Fundamentally, these parties have different things they bring to the project: internal researchers knew how the platform works in detailed ways that no external person could and they had the capacity to actually work with internal platform data. They had been studying the ins-and-outs of this platform full-time for years. External researchers, on the other hand, were not burdened by corporate incentives and they had the academic freedom to speak freely about the project and their beliefs. All of these perspectives are necessary for a successful collaboration, but it would be incorrect to suggest that they were equal partners. They cannot be equal, because they contribute in radically different ways.

The best one can hope for is to reconcile competing interests by writing down what everyone wants from the project, having an argument about which things can be agreed upon and then choosing to do those things or not. We already have a great tool for this kind of collaboration.

Pre-registration as a contract

The solution, I think, is setting out a clear contract between the parties at the start of the project. We actually already know what these are: pre-registrations. The pre-registration serves as a contract about exactly what you plan to study and how you plan to do that. Filing it publicly in advance can then tie your hands and commit you to doing what you said. While problems inevitably arise post-data, it’s easy to file amendments as necessary. Cyrus Samii wrote about how he (and EGAP) sees pre-registrations that I think relates very nicely to this view, as he talks about the value of pre-registration as a conversation about the research you plan to do. It very much strengthens the quality of the work you will end up producing! When parties are collaborating on research and the parties have different incentives, a pre-registration serves as a Memorandum of Understanding. It gives you a specific document on which you can have an explicit negotiation about what you will do in a transparent way. For example, if the parties can’t agree on a definition of the ‘control’ group, then it must be redefined to reflect what can be agreed on. If in the course of executing the project, one side makes a unilateral decision about something substantively important that would not have been agreed to by the other side, then this is an error in the contract for lacking specificity over something important. Take the lesson and apply it to the next project.

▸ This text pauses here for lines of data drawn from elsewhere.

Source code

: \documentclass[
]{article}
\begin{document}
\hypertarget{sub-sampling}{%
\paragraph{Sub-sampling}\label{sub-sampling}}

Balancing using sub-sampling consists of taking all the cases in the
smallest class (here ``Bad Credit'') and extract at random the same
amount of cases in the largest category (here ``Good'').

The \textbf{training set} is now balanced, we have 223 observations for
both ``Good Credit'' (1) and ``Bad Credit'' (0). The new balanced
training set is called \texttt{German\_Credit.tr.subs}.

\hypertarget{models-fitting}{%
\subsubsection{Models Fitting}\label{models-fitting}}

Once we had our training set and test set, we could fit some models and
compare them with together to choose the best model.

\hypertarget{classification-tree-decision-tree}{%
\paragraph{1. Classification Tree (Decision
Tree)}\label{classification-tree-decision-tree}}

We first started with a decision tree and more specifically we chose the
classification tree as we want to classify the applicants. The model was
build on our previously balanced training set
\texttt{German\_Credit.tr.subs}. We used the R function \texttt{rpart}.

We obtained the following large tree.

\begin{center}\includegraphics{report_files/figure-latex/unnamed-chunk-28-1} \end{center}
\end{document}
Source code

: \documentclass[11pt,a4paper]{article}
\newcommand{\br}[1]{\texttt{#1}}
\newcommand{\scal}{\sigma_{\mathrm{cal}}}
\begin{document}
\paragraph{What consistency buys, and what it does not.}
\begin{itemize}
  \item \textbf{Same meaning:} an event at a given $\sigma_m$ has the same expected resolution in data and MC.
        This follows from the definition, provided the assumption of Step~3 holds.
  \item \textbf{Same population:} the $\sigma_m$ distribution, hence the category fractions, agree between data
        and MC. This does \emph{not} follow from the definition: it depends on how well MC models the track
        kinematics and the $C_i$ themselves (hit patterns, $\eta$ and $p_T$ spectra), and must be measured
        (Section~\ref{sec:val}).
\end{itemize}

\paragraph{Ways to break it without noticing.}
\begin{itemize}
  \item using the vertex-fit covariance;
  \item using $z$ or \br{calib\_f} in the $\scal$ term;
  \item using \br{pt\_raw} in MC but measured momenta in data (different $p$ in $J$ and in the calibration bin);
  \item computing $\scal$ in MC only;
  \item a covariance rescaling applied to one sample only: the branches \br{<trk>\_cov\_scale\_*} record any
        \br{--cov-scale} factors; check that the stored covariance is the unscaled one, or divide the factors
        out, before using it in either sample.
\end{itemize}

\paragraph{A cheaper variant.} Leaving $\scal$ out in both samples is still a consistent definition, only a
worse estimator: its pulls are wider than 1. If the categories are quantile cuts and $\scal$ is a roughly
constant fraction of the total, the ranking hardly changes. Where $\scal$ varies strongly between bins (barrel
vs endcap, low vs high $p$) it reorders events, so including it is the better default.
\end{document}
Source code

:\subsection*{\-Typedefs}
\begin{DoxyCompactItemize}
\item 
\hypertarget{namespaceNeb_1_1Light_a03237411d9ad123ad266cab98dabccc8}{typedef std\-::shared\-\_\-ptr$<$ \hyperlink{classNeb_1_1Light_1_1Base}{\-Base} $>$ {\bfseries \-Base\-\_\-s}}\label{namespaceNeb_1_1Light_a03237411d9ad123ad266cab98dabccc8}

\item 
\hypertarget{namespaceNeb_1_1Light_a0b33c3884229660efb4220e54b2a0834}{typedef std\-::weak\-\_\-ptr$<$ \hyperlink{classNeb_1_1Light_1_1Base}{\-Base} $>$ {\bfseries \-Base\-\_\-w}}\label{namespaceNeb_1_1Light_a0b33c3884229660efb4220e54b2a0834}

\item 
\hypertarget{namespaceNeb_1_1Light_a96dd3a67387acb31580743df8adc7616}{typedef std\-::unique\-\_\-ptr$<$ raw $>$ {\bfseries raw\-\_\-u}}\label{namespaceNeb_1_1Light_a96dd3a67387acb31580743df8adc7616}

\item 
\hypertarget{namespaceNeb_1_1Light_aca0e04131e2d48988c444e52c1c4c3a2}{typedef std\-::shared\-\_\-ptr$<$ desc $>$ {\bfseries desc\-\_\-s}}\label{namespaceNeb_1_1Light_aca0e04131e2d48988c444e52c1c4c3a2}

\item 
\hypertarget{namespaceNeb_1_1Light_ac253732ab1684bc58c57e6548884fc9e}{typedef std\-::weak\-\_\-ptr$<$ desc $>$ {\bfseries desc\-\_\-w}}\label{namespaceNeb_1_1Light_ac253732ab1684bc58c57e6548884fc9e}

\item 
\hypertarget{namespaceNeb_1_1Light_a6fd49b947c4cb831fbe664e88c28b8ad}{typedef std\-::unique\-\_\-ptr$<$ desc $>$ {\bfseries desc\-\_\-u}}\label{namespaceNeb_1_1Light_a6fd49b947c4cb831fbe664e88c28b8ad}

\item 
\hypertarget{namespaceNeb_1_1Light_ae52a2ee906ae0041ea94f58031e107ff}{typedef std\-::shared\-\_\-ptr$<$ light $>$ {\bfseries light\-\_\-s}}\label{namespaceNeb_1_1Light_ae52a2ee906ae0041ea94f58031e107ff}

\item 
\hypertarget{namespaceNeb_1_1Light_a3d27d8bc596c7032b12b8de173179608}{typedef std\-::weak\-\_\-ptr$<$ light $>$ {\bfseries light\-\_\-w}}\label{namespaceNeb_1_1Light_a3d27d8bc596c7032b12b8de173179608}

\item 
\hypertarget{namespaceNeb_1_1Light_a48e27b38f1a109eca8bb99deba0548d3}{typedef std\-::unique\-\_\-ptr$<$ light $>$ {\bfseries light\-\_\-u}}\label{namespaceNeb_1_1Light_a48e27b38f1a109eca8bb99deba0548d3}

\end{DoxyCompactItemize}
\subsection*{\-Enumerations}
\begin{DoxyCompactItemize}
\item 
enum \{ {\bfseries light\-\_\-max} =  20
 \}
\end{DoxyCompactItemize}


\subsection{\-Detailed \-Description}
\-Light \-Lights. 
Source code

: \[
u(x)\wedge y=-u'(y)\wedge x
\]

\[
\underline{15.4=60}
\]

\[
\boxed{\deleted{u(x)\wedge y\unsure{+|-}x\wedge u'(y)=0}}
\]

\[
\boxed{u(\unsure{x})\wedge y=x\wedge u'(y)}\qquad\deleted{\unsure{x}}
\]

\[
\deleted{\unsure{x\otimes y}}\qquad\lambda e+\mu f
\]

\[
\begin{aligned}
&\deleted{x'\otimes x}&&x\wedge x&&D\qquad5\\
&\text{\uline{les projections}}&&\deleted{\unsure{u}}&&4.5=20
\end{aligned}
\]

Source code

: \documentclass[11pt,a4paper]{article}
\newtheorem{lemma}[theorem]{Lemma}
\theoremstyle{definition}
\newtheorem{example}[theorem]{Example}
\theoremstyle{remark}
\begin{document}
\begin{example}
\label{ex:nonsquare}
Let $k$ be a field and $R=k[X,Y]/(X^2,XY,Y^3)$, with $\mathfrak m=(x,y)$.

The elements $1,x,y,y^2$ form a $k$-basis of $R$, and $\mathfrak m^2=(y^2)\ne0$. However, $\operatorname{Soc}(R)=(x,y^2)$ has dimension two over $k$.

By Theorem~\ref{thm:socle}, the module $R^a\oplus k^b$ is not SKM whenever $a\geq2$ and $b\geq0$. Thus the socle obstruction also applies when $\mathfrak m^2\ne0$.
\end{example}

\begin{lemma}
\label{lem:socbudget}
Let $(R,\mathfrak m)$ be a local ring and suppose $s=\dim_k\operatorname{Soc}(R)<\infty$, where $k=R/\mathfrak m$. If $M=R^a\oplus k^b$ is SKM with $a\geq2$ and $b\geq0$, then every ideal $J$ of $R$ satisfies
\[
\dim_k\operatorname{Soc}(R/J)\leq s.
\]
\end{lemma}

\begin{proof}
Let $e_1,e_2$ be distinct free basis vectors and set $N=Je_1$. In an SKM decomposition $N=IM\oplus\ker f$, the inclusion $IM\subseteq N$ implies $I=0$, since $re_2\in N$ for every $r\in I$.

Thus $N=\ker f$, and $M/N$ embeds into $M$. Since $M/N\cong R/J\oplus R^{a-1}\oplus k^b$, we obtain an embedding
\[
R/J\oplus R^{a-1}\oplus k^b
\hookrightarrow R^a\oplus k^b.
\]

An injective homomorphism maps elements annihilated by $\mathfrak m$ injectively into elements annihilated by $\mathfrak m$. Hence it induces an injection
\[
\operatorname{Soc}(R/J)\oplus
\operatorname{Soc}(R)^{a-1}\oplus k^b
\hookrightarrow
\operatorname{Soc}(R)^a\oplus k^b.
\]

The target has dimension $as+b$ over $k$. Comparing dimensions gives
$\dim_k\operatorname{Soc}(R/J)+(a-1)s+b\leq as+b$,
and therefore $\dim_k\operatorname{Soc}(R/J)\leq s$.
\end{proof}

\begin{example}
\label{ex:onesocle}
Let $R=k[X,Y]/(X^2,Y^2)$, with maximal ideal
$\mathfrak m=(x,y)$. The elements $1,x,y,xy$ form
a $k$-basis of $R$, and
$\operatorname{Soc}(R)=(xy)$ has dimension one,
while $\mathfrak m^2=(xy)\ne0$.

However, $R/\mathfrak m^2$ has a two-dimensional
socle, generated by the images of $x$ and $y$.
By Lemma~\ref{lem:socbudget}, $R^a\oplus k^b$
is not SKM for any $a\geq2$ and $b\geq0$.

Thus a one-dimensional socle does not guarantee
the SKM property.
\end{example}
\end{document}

This is the most critical part of the design of US2020. Take expert internal researchers who have a clear conflict of interest (but know more about the actual workings of the platform than anyone outside it) and combine that with independent researchers who are not beholden to the company and are only interested in learning something about how it works. Let these two sides negotiate on what would make a mutually beneficial research project, write it down, do that project. The appropriate reading, then, of these studies is as the result of a dialogue. And to the point of the eLetter which sparked this meditation, the pre-registration documents we put together make clear our choice of comparison group which is exactly why these documents are so valuable.

Early on, it was decided that the project should speak with a single voice. This makes sense given how an academic paper typically works with only a couple authors: consensus works, and every author can speak their mind about the paper. In my opinion, it doesn’t work for a collaboration as large and diverse as US2020. In US2020, only the academics have the freedom to say what they think, and the design of the project means that they are always the ones who have the final determination over what gets written. In practice, this almost always resulted in decision by consensus. There was really very little disagreement because everyone sought the best scientific result. That said, disagreements existed. For example, from Michael Wagner’s report as the rapporteur of US2020:

Specifically, Meta researchers wanted to be able to expressly disagree with lead author interpretations of findings or other matters in articles they coauthored. Stroud and Tucker opposed this effort, noting that collaborators can remove their name from a paper if they have a fundamental disagreement.

From the way the project was designed, this was the appropriate decision (downstream from choosing to speak with only a single voice), but for the design of future projects, I vehemently disagree with this structure. All members of US2020 are expert scientists, many of whom have different perspectives. The remediation for disagreeing with anything that appears in one of these papers is, for Meta researchers, to entirely take their name off of a project which they have poured, likely, hundreds of hours into: the nuclear option. Much better to have some forum (an appendix?) for authors to include a personal statement clarifying their personal perspective on the paper and how that diverges from the main text. This acknowledges that no written document can perfectly express the views of dozens of scientists, and provides far more information about what the project shows and what may be debateable matters of interpretation. Anyone who has talked with a scientist knows that if you put two together in a room together you’ll have at least two perspectives on any topic under the sun. It also better expresses the reality that everyone involved in the project is a scientific expert: not merely those in academia. This sets up what I think is a common misapprehension about the project.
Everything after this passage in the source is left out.